Lines with "freesqldatabase" in the entries below: count them and reply with the number alone.
===== Information given =====
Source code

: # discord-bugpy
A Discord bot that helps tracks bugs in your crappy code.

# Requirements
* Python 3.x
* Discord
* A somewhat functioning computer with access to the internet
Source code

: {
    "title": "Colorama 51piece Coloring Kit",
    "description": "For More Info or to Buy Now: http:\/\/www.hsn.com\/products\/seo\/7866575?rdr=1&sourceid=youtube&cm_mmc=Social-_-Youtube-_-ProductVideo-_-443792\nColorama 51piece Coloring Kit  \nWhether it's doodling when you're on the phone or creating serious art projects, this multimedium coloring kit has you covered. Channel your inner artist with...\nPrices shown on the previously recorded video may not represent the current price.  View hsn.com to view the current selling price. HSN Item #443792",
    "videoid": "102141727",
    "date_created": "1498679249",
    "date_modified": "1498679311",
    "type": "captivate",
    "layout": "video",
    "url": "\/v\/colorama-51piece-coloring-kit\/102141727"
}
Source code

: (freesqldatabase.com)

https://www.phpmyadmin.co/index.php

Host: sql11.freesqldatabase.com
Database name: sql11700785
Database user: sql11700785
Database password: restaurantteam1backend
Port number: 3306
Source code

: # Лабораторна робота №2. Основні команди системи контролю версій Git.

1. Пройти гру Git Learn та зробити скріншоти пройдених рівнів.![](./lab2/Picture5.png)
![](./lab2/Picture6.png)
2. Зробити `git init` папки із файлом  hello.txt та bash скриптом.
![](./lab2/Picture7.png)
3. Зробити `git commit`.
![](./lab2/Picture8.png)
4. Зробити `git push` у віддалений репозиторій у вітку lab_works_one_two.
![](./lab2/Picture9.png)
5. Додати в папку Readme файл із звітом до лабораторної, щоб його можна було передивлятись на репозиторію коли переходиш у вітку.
=====
Output of the exercise:
2